** PROVIDED RECORDS follows **
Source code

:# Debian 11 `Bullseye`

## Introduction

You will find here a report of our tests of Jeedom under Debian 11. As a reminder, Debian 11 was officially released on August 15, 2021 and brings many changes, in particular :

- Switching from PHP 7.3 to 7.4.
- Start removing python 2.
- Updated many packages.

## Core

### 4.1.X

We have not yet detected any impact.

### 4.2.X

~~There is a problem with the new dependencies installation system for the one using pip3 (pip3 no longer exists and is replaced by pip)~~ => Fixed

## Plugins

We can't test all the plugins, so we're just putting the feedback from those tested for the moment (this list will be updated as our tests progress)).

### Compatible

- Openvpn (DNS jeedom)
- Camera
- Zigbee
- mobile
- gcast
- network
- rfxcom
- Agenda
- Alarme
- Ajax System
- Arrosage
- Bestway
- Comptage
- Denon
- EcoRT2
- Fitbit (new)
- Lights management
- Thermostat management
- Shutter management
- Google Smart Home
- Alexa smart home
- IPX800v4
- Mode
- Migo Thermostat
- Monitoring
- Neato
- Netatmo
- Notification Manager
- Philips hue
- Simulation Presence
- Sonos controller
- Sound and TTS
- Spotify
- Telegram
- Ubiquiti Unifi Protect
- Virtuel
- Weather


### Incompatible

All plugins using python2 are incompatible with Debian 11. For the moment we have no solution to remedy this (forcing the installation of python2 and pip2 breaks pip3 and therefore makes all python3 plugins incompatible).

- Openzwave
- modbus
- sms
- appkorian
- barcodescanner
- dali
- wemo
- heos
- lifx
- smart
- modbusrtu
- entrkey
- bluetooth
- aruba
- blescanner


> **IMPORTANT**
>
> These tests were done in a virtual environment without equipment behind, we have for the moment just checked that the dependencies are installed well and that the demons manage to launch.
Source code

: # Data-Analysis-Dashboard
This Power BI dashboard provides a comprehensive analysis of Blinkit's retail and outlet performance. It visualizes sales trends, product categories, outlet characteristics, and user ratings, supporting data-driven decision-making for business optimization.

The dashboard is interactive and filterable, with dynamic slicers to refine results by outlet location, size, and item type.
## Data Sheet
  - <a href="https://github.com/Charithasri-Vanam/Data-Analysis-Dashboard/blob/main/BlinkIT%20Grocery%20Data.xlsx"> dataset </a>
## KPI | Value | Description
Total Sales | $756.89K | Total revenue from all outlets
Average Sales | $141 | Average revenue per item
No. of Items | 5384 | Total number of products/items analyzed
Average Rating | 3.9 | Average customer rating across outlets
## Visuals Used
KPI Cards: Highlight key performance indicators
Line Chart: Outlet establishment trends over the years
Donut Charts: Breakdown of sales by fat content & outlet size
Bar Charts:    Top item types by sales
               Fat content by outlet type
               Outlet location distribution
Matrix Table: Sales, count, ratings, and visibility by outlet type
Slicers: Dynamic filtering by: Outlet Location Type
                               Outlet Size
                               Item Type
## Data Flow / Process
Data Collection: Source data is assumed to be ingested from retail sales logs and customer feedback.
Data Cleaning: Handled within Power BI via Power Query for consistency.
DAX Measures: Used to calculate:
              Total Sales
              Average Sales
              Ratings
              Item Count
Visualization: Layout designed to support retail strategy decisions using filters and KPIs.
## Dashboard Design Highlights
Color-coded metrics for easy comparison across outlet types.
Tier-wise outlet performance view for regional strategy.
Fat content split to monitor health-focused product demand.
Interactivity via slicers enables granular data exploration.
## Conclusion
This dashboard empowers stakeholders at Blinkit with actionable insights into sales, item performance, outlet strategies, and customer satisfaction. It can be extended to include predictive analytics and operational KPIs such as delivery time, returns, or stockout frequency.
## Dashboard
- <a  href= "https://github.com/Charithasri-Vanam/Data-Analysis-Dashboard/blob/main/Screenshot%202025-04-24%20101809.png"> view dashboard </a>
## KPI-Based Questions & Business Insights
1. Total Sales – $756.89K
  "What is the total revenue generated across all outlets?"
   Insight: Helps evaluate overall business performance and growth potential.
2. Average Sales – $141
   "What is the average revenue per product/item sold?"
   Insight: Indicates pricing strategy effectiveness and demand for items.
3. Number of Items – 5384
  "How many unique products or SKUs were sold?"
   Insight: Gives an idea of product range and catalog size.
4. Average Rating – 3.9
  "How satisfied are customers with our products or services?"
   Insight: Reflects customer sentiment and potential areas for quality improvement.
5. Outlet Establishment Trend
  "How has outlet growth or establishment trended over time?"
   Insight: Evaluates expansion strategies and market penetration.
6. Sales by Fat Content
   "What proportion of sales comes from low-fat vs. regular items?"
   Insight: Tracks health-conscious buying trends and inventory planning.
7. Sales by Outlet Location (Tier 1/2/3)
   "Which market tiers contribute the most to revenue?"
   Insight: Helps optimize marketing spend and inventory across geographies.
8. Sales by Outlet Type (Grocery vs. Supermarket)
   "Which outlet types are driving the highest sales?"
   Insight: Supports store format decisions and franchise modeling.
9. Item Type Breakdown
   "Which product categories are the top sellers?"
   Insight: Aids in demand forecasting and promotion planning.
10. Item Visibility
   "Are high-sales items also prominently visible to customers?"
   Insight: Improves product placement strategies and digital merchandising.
** End of PROVIDED RECORDS **
* _AIM OF THE TASK_:
Here the job is to set down exactly the lines of the material above that fall between the one with "- Alexa smart home" and the one with "Line Chart: Outlet", inclusive, and nothing beyond them.

* _RESPONSE AREA_:
- Alexa smart home
- IPX800v4
- Mode
- Migo Thermostat
- Monitoring
- Neato
- Netatmo
- Notification Manager
- Philips hue
- Simulation Presence
- Sonos controller
- Sound and TTS
- Spotify
- Telegram
- Ubiquiti Unifi Protect
- Virtuel
- Weather


### Incompatible

All plugins using python2 are incompatible with Debian 11. For the moment we have no solution to remedy this (forcing the installation of python2 and pip2 breaks pip3 and therefore makes all python3 plugins incompatible).

- Openzwave
- modbus
- sms
- appkorian
- barcodescanner
- dali
- wemo
- heos
- lifx
- smart
- modbusrtu
- entrkey
- bluetooth
- aruba
- blescanner


> **IMPORTANT**
>
> These tests were done in a virtual environment without equipment behind, we have for the moment just checked that the dependencies are installed well and that the demons manage to launch.
Source code

: # Data-Analysis-Dashboard
This Power BI dashboard provides a comprehensive analysis of Blinkit's retail and outlet performance. It visualizes sales trends, product categories, outlet characteristics, and user ratings, supporting data-driven decision-making for business optimization.

The dashboard is interactive and filterable, with dynamic slicers to refine results by outlet location, size, and item type.
## Data Sheet
  - <a href="https://github.com/Charithasri-Vanam/Data-Analysis-Dashboard/blob/main/BlinkIT%20Grocery%20Data.xlsx"> dataset </a>
## KPI | Value | Description
Total Sales | $756.89K | Total revenue from all outlets
Average Sales | $141 | Average revenue per item
No. of Items | 5384 | Total number of products/items analyzed
Average Rating | 3.9 | Average customer rating across outlets
## Visuals Used
KPI Cards: Highlight key performance indicators
Line Chart: Outlet establishment trends over the years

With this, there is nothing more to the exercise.